Architecture Overview

fsspeckit is designed to extend and enhance the capabilities of fsspec, providing a robust and flexible framework for interacting with various filesystems and data formats. Its architecture is modular, built around core components that abstract away complexities and offer specialized functionalities.

Extending fsspec

At its core, fsspeckit builds upon the fsspec (Filesystem Spec) library, which provides a unified Pythonic interface to various storage backends. fsspeckit extends this functionality by:

  • Simplifying Storage Configuration: It offers StorageOptions classes for various cloud providers (AWS S3, Google Cloud Storage, Azure Storage) and Git platforms (GitHub, GitLab), allowing for easier and more consistent configuration of filesystem access.
  • Enhancing I/O Operations: It provides extended read/write capabilities for common data formats like JSON, CSV, and Parquet, with integrations for high-performance libraries like Polars and PyArrow.
  • Improving Caching: The library includes an enhanced caching mechanism that preserves directory structures and offers better monitoring.

Core Components

The fsspeckit library is organized into several key modules:

core

This module contains the fundamental extensions to fsspec. It includes the filesystem function, which acts as a central factory for creating fsspec compatible filesystem objects, potentially with enhanced features like caching and extended I/O. The DirFileSystem class is also part of this module, providing specialized handling for directory-based filesystems.

storage_options

This module is dedicated to managing storage configurations for different backends. It defines various StorageOptions classes (e.g., AwsStorageOptions, GcsStorageOptions, AzureStorageOptions, GitHubStorageOptions, GitLabStorageOptions) that encapsulate the necessary parameters for connecting to specific storage services. It also includes utility functions for inferring protocols from URIs and merging storage options.

utils

The utils module provides a collection of general-purpose utility functions that support various operations within fsspeckit.
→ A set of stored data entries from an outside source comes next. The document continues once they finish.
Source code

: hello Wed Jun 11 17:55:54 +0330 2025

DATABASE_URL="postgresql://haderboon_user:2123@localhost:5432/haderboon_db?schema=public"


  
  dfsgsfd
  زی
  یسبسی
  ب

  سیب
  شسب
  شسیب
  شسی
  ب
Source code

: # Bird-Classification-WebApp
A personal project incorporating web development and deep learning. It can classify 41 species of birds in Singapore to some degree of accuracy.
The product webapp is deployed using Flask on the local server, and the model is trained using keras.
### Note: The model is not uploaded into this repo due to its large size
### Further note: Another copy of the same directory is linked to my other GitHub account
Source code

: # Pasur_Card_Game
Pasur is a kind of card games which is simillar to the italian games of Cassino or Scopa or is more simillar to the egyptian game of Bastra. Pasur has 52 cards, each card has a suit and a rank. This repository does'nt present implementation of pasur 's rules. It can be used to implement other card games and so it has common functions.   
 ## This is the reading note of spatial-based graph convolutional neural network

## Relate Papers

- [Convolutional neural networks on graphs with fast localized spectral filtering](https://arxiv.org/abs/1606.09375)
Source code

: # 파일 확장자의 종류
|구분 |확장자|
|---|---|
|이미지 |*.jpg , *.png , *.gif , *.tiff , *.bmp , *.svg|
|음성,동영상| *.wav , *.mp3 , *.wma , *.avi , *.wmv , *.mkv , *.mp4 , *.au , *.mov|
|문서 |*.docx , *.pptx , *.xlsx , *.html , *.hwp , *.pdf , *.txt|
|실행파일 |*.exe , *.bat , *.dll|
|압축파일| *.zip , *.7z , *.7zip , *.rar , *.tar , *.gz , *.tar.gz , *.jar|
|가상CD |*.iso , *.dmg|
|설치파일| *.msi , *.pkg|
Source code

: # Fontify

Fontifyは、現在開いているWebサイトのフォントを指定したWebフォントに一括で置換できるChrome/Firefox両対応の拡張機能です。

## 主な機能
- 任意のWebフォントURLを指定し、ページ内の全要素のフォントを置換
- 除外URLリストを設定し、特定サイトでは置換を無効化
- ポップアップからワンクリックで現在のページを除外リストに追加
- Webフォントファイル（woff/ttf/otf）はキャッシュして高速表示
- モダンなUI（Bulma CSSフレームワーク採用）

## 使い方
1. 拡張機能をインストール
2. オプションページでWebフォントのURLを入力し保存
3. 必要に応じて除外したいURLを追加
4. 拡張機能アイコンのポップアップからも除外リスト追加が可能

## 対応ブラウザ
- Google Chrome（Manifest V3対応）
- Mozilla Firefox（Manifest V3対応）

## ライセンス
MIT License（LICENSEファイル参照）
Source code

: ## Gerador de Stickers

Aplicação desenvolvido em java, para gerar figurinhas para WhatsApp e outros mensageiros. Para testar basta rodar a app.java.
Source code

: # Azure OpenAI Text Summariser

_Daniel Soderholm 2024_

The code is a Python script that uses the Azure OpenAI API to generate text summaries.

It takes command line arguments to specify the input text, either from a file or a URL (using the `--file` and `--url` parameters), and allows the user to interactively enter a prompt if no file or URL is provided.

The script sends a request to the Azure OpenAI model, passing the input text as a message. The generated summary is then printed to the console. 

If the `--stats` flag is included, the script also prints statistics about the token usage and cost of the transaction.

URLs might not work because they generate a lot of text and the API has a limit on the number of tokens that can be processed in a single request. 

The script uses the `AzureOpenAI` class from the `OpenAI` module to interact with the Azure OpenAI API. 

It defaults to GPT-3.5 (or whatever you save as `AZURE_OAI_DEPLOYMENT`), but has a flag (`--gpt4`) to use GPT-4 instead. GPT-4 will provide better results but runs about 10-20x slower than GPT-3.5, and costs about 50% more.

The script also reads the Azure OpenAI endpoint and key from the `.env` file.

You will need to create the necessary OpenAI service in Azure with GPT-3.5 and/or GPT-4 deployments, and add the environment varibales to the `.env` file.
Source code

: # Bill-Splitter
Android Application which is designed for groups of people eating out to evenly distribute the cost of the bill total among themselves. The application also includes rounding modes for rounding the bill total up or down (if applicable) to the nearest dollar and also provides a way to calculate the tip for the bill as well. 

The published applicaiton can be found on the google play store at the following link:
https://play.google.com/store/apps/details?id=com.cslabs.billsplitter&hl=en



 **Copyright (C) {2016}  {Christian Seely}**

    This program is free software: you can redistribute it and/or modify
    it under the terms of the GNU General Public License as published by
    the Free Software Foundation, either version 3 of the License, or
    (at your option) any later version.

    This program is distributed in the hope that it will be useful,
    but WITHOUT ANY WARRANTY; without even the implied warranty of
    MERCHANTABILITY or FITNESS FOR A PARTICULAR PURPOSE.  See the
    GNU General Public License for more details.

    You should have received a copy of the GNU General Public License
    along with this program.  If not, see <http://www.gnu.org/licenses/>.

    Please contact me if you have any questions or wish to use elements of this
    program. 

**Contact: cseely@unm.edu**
These include:

  • Parallel Processing: Functions like run_parallel for executing tasks concurrently.
  • Type Conversion: Utilities such as dict_to_dataframe and to_pyarrow_table for data manipulation.
  • Logging: A setup for consistent logging across the library.
  • PyArrow and Polars Integration: A lot of utility functions, e.g. for optimizing data types and schemas when working with PyArrow tables and Polars DataFrames.

Diagrams

graph TD
    A[fsspeckit] --> B(Core Module)
    A --> C(Storage Options Module)
    A --> D(Utils Module)
    B --> E[Extends fsspec]
    C --> F{Cloud Providers}
    C --> G{Git Platforms}
    D --> H[Parallel Processing]
    D --> I[Type Conversion]
    D --> J[Logging]
    D --> K[PyArrow/Polars Integration]
    F --> L(AWS S3)
    F --> M(Google Cloud Storage)
    F --> N(Azure Storage)
    G --> O(GitHub)
    G --> P(GitLab)